In [11]:
import pandas as pd
import numpy as np
from sklearn.ensemble import RandomForestClassifier 
from sklearn.model_selection import train_test_split
from sklearn.metrics import accuracy_score
import pickle

In [12]:
df_credit = pd.read_csv("data/credit_dataset/SouthGermanCredit.asc",  sep=' ', header=0)
df_credit.columns=["status", "duration", "credit_history", "purpose", "amount", 
                "savings", "employment_duration", "installment_rate",
                "personal_status_sex", "other_debtors",
                "present_residence", "property",
                "age", "other_installment_plans",
                "housing", "number_credits",
                "job", "people_liable", "telephone", "foreign_worker",
                "credit_risk"]
df_credit.dropna(inplace=True)
df_credit.drop(columns=["personal_status_sex", "property"],inplace=True)
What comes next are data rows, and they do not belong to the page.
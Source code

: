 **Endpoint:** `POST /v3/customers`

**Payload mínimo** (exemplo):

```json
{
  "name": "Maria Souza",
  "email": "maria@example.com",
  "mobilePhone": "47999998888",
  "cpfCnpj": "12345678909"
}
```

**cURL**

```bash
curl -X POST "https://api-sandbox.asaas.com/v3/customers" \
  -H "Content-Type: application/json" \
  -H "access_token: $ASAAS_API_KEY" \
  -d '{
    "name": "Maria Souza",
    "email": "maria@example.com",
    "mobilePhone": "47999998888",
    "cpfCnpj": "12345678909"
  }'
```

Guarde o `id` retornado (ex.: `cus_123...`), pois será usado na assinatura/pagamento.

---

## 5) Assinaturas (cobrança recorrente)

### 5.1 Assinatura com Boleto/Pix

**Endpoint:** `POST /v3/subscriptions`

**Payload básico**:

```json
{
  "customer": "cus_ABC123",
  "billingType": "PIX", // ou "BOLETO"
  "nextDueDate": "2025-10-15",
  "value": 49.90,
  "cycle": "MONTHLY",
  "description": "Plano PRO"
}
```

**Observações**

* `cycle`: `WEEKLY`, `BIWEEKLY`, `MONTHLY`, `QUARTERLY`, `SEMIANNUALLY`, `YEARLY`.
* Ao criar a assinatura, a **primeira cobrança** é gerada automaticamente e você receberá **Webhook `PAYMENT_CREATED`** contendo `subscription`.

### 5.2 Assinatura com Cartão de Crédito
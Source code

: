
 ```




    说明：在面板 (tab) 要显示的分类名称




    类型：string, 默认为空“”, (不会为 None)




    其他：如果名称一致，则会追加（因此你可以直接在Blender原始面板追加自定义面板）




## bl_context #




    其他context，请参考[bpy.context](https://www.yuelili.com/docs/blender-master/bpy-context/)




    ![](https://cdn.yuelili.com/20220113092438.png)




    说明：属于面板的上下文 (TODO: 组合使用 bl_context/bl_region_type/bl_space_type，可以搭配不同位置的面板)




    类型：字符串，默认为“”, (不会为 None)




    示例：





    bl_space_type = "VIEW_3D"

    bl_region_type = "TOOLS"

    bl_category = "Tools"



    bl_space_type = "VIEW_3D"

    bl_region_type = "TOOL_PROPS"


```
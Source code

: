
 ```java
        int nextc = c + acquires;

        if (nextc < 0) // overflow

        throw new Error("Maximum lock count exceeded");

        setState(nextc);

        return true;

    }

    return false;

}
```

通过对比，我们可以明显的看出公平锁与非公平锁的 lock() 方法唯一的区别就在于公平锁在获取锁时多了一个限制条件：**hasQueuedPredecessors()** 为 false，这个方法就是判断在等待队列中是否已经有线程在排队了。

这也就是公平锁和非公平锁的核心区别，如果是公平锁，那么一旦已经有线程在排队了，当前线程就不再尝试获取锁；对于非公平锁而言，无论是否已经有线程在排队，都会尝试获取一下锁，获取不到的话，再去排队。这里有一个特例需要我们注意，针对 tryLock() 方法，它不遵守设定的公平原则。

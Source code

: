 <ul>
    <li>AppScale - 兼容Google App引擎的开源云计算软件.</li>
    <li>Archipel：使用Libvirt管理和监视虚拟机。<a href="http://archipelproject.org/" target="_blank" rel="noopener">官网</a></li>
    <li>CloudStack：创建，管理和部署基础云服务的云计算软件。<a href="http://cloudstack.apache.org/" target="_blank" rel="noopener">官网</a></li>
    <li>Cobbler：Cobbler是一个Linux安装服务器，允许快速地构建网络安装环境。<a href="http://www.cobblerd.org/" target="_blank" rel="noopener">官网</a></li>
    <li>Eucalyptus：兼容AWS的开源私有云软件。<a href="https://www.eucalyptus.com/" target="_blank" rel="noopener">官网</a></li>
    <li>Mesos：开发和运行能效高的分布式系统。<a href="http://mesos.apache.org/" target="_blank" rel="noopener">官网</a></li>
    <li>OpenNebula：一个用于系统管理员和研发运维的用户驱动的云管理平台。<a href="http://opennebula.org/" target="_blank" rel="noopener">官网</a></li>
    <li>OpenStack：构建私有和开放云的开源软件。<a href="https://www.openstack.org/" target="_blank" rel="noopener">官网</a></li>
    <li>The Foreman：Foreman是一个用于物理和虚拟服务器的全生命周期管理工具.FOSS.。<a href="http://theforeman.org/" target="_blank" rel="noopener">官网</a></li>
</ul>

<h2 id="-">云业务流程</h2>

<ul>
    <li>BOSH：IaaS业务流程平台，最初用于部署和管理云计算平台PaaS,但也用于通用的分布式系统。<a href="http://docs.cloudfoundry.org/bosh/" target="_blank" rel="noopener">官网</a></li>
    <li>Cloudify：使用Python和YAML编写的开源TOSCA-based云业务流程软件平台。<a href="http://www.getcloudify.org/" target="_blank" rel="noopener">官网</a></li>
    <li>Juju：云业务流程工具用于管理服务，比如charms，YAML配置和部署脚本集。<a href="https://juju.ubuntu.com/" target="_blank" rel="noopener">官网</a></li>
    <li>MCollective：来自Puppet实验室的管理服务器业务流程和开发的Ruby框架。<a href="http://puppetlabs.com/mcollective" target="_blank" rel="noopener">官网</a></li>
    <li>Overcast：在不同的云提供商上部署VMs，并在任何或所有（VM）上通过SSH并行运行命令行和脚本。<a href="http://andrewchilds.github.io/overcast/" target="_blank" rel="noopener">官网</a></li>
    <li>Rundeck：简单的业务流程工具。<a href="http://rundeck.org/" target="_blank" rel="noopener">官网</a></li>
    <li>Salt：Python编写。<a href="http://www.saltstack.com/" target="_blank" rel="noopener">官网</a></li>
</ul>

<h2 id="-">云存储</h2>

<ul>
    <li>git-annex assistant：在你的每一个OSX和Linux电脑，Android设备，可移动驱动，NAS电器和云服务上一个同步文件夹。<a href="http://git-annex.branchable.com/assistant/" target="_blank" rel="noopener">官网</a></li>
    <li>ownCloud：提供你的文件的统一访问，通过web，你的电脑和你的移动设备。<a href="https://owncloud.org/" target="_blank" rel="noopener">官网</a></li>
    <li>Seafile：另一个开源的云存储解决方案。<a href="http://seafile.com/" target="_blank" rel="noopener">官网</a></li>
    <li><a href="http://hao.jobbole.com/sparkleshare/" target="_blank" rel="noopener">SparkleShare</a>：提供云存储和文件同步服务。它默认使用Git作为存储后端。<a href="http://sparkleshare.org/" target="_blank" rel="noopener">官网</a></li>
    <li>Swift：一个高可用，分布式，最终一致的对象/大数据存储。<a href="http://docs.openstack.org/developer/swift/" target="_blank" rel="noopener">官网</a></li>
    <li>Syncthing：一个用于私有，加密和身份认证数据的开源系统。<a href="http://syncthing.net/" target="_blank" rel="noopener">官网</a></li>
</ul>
mappings={"purpose": {0: "others", 
                      1: "car_new",
                      2: "car_used",
                      3: "furnitures",
                      4: "radio_tv",
                      5: "domestic_appliances",
                      6: "repairs",
                      7: "education",
                      8: "vacation",
                      9: "retraining",
                      10: "business"},
        "housing": {1: "free",
                    2: "rent",
                    3: "own"}}

for col, mapping in mappings.items():
    df_credit[col] = df_credit[col].map(mapping)


df_credit=pd.get_dummies(df_credit, dtype="int")


#move risk target to end
target_col = df_credit.pop("credit_risk")
df_credit.insert(len(df_credit.columns), "credit_risk", target_col)


In [13]:
df_credit["credit_risk"].value_counts()

credit_risk
1    700
0    300
Name: count, dtype: int64

In [14]:
df_credit

Unnamed: 0,status,duration,credit_history,amount,savings,employment_duration,installment_rate,other_debtors,present_residence,age,...,purpose_furnitures,purpose_others,purpose_radio_tv,purpose_repairs,purpose_retraining,purpose_vacation,housing_free,housing_own,housing_rent,credit_risk
0,1,18,4,1049,1,2,4,1,4,21,...,0,0,0,0,0,0,1,0,0,1
1,1,9,4,2799,1,3,2,1,2,36,...,0,1,0,0,0,0,1,0,0,1
2,2,12,2,841,2,4,2,1,4,23,...,0,0,0,0,1,0,1,0,0,1
3,1,12,4,2122,1,3,3,1,2,39,...,0,1,0,0,0,0,1,0,0,1
4,1,12,4,2171,1,3,4,1,4,38,...,0,1,0,0,0,0,0,0,1,1
...,...,...,...,...,...,...,...,...,...,...,...,...,...,...,...,...,...,...,...,...,...
995,1,24,2,1987,1,3,2,1,4,21,...,1,0,0,0,0,0,1,0,0,0
996,1,24,2,2303,1,5,4,2,1,45,...,0,1,0,0,0,0,0,0,1,0
997,4,21,4,12680,5,5,4,1,4,30,...,0,1,0,0,0,0,0,1,0,0
998,2,12,2,6468,5,1,2,1,1,52,...,1,0,0,0,0,0,0,0,1,0


In [15]:
random_state=1234
credit_train, credit_test= train_test_split(df_credit, test_size=0.2, random_state=random_state)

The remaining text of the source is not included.